When people read the Constitution, the supreme law of the United States, they see the oldest governing constitution in the world. They see a great document that has articulated the precepts of life, liberty and happiness that all in this country try to follow. What is often overlooked are the parts of the Constitution that laid the foundation for hundreds of years of slavery and oppression for African-Americans; the constitutional framework for human beings to be treated as less than human. It's these sections of the Constitution that America has never truly atoned for and still refuses to make right.
The Three Fifths Compromise and the Fugitive Slave provisions were superseded by constitutional amendments only after their damage to African-Americans had been done and the benefit to America had been served.

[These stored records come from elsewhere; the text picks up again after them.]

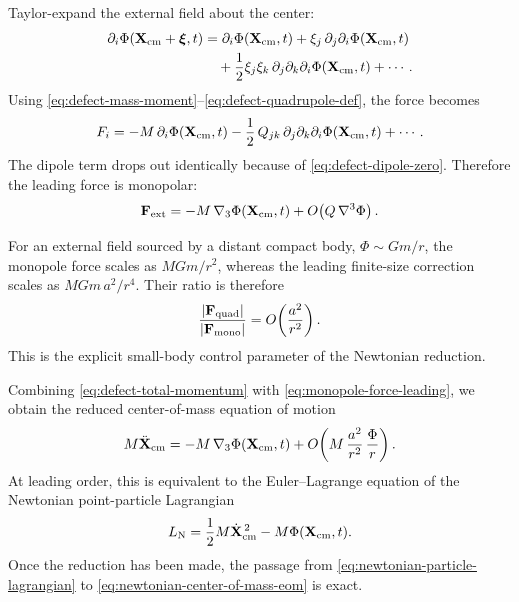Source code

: \documentclass[11pt]{article}
\newcommand{\gradThree}{\nabla_3}
\newcommand{\PhiN}{\Phi}
\begin{document}
Taylor-expand the external field about the center:
\begin{align}
\partial_i \PhiN(\mathbf X_{\rm cm}+\boldsymbol{\xi},t)
&=
\partial_i\PhiN(\mathbf X_{\rm cm},t)
+
\xi_j\,\partial_j\partial_i\PhiN(\mathbf X_{\rm cm},t)
\nonumber\\
&\quad
+
\frac12\xi_j\xi_k\,\partial_j\partial_k\partial_i\PhiN(\mathbf X_{\rm cm},t)
+\cdots.
\label{eq:potential-taylor-expansion}
\end{align}
Using \eqref{eq:defect-mass-moment}--\eqref{eq:defect-quadrupole-def}, the force becomes
\begin{equation}
F_i
=
- M\,\partial_i\PhiN(\mathbf X_{\rm cm},t)
-\frac12\,Q_{jk}\,\partial_j\partial_k\partial_i\PhiN(\mathbf X_{\rm cm},t)
+\cdots.
\label{eq:force-multipole-expansion}
\end{equation}
The dipole term drops out identically because of
\eqref{eq:defect-dipole-zero}. Therefore the leading force is monopolar:
\begin{equation}
\mathbf F_{\rm ext}
=
- M\,\gradThree \PhiN(\mathbf X_{\rm cm},t)
+
O\!\left(Q\,\nabla^3\PhiN\right).
\label{eq:monopole-force-leading}
\end{equation}

For an external field sourced by a distant compact body,
\(\PhiN\sim Gm/r\), the monopole force scales as \(MGm/r^2\), whereas the leading
finite-size correction scales as \(MGm\,a^2/r^4\). Their ratio is therefore
\begin{equation}
\frac{|\mathbf F_{\rm quad}|}{|\mathbf F_{\rm mono}|}
=
O\!\left(\frac{a^2}{r^2}\right).
\label{eq:quadrupole-suppression}
\end{equation}
This is the explicit small-body control parameter of the Newtonian reduction.

Combining \eqref{eq:defect-total-momentum} with \eqref{eq:monopole-force-leading}, we
obtain the reduced center-of-mass equation of motion
\begin{equation}
M\ddot{\mathbf X}_{\rm cm}
=
- M\,\gradThree\PhiN(\mathbf X_{\rm cm},t)
+
O\!\left(M\,\frac{a^2}{r^2}\,\frac{\PhiN}{r}\right).
\label{eq:newtonian-center-of-mass-eom}
\end{equation}
At leading order, this is equivalent to the Euler--Lagrange equation of the Newtonian
point-particle Lagrangian
\begin{equation}
L_{\rm N}
=
\frac12 M\dot{\mathbf X}_{\rm cm}^{\,2}
-
M\PhiN(\mathbf X_{\rm cm},t).
\label{eq:newtonian-particle-lagrangian}
\end{equation}
Once the reduction has been made, the passage from
\eqref{eq:newtonian-particle-lagrangian} to
\eqref{eq:newtonian-center-of-mass-eom} is exact.
\end{document}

It is very easy to wrap oneself in the history and glory that is America and forget that from 1619 to 1868 (249 years) African-Americans suffered under the brutality and oppression of government-supported chattel slavery. In 1857, as Dred Scott, a slave, petitioned the US Supreme Court for his freedom, Chief Justice Roger Taney wrote, "beings of an inferior order (African-Americans), and altogether unfit to associate with the white race, either in social or political relations, and so far inferior that they had no rights which the white man was bound to respect."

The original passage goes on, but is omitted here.